__To do__
Your output should be the complete listing, repeated exactly.

__Data shown__
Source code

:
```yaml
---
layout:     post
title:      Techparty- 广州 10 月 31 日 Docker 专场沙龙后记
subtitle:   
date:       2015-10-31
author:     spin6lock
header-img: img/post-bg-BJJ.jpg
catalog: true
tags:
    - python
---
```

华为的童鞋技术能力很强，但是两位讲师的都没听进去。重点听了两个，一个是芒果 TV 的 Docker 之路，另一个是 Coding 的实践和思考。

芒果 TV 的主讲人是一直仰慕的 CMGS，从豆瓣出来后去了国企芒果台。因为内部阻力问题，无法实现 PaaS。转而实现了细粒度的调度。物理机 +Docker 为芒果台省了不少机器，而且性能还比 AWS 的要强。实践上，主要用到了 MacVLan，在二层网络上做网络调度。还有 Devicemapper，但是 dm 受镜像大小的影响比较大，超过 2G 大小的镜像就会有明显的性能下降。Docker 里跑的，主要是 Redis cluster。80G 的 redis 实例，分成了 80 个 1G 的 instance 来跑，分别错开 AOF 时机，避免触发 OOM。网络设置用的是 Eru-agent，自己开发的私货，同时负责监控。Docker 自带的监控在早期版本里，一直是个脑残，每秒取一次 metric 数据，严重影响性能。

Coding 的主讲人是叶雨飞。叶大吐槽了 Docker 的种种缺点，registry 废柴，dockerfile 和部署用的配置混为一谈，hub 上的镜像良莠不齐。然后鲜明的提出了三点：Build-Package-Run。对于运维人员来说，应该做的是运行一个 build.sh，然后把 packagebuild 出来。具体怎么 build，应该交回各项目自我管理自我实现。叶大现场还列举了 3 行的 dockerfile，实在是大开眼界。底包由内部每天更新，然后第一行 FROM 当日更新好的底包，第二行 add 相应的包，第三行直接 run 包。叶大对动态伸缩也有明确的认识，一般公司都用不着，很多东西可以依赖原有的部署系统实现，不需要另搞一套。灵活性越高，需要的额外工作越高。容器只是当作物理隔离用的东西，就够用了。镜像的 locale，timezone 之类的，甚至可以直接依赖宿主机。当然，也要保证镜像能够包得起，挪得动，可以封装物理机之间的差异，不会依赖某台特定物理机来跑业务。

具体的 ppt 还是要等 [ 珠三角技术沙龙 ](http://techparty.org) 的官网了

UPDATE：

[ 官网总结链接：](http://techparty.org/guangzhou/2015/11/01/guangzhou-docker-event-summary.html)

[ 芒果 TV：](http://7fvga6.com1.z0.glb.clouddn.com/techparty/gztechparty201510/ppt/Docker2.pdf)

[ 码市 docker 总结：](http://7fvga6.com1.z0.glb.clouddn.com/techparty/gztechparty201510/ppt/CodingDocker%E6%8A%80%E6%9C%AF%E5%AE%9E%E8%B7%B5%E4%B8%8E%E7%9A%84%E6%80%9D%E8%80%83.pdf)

__Written answer__
Source code

:
```yaml
---
layout:     post
title:      Techparty- 广州 10 月 31 日 Docker 专场沙龙后记
subtitle:   
date:       2015-10-31
author:     spin6lock
header-img: img/post-bg-BJJ.jpg
catalog: true
tags:
    - python
---
```

华为的童鞋技术能力很强，但是两位讲师的都没听进去。重点听了两个，一个是芒果 TV 的 Docker 之路，另一个是 Coding 的实践和思考。

芒果 TV 的主讲人是一直仰慕的 CMGS，从豆瓣出来后去了国企芒果台。因为内部阻力问题，无法实现 PaaS。转而实现了细粒度的调度。物理机 +Docker 为芒果台省了不少机器，而且性能还比 AWS 的要强。实践上，主要用到了 MacVLan，在二层网络上做网络调度。还有 Devicemapper，但是 dm 受镜像大小的影响比较大，超过 2G 大小的镜像就会有明显的性能下降。Docker 里跑的，主要是 Redis cluster。80G 的 redis 实例，分成了 80 个 1G 的 instance 来跑，分别错开 AOF 时机，避免触发 OOM。网络设置用的是 Eru-agent，自己开发的私货，同时负责监控。Docker 自带的监控在早期版本里，一直是个脑残，每秒取一次 metric 数据，严重影响性能。

Coding 的主讲人是叶雨飞。叶大吐槽了 Docker 的种种缺点，registry 废柴，dockerfile 和部署用的配置混为一谈，hub 上的镜像良莠不齐。然后鲜明的提出了三点：Build-Package-Run。对于运维人员来说，应该做的是运行一个 build.sh，然后把 packagebuild 出来。具体怎么 build，应该交回各项目自我管理自我实现。叶大现场还列举了 3 行的 dockerfile，实在是大开眼界。底包由内部每天更新，然后第一行 FROM 当日更新好的底包，第二行 add 相应的包，第三行直接 run 包。叶大对动态伸缩也有明确的认识，一般公司都用不着，很多东西可以依赖原有的部署系统实现，不需要另搞一套。灵活性越高，需要的额外工作越高。容器只是当作物理隔离用的东西，就够用了。镜像的 locale，timezone 之类的，甚至可以直接依赖宿主机。当然，也要保证镜像能够包得起，挪得动，可以封装物理机之间的差异，不会依赖某台特定物理机来跑业务。

具体的 ppt 还是要等 [ 珠三角技术沙龙 ](http://techparty.org) 的官网了

UPDATE：

[ 官网总结链接：](http://techparty.org/guangzhou/2015/11/01/guangzhou-docker-event-summary.html)

[ 芒果 TV：](http://7fvga6.com1.z0.glb.clouddn.com/techparty/gztechparty201510/ppt/Docker2.pdf)

[ 码市 docker 总结：](http://7fvga6.com1.z0.glb.clouddn.com/techparty/gztechparty201510/ppt/CodingDocker%E6%8A%80%E6%9C%AF%E5%AE%9E%E8%B7%B5%E4%B8%8E%E7%9A%84%E6%80%9D%E8%80%83.pdf)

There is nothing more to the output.